[[ Source material open ]]
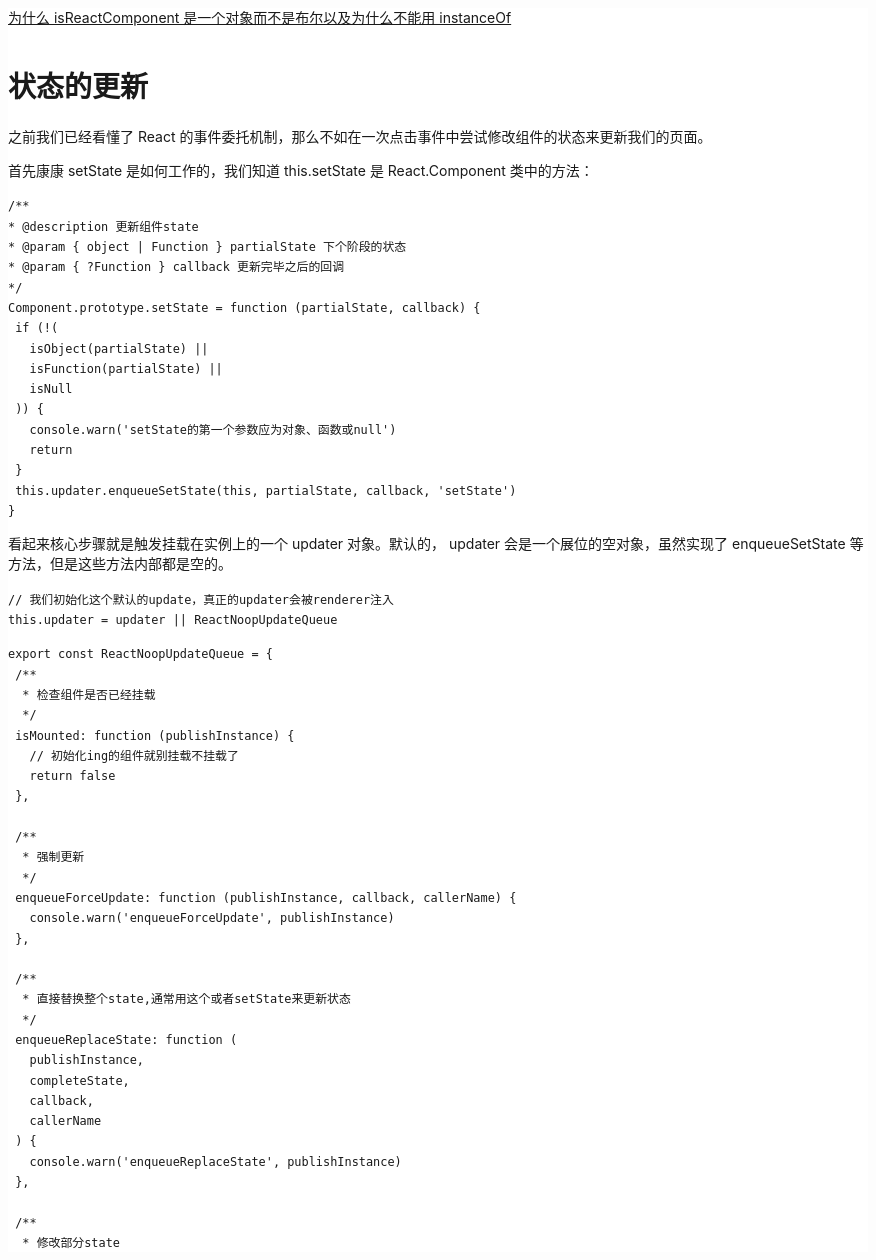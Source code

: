 [为什么 isReactComponent 是一个对象而不是布尔以及为什么不能用  instanceOf ](https://github.com/facebook/react/pull/4663)

# 状态的更新

之前我们已经看懂了 React 的事件委托机制，那么不如在一次点击事件中尝试修改组件的状态来更新我们的页面。

首先康康  setState  是如何工作的，我们知道  this.setState  是  React.Component  类中的方法：

 ```tsx
/**
 * @description 更新组件state
 * @param { object | Function } partialState 下个阶段的状态
 * @param { ?Function } callback 更新完毕之后的回调
 */
Component.prototype.setState = function (partialState, callback) {
  if (!(
    isObject(partialState) ||
    isFunction(partialState) ||
    isNull
  )) {
    console.warn('setState的第一个参数应为对象、函数或null')
    return
  }
  this.updater.enqueueSetState(this, partialState, callback, 'setState')
}
 ```

看起来核心步骤就是触发挂载在实例上的一个  updater  对象。默认的，  updater  会是一个展位的空对象，虽然实现了  enqueueSetState  等方法，但是这些方法内部都是空的。

 ```tsx
// 我们初始化这个默认的update，真正的updater会被renderer注入
this.updater = updater || ReactNoopUpdateQueue
 ```

 ```tsx
export const ReactNoopUpdateQueue = {
  /**
   * 检查组件是否已经挂载
   */
  isMounted: function (publishInstance) {
    // 初始化ing的组件就别挂载不挂载了
    return false
  },

  /**
   * 强制更新
   */
  enqueueForceUpdate: function (publishInstance, callback, callerName) {
    console.warn('enqueueForceUpdate', publishInstance)
  },

  /**
   * 直接替换整个state,通常用这个或者setState来更新状态
   */
  enqueueReplaceState: function (
    publishInstance,
    completeState,
    callback,
    callerName
  ) {
    console.warn('enqueueReplaceState', publishInstance)
  },

  /**
   * 修改部分state
 ```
[[ Source material closed ]]
Your instructions
Please go through the listing and return each line that has "enqueueSetState" in it.

Task response
  this.updater.enqueueSetState(this, partialState, callback, 'setState')
看起来核心步骤就是触发挂载在实例上的一个  updater  对象。默认的，  updater  会是一个展位的空对象，虽然实现了  enqueueSetState  等方法，但是这些方法内部都是空的。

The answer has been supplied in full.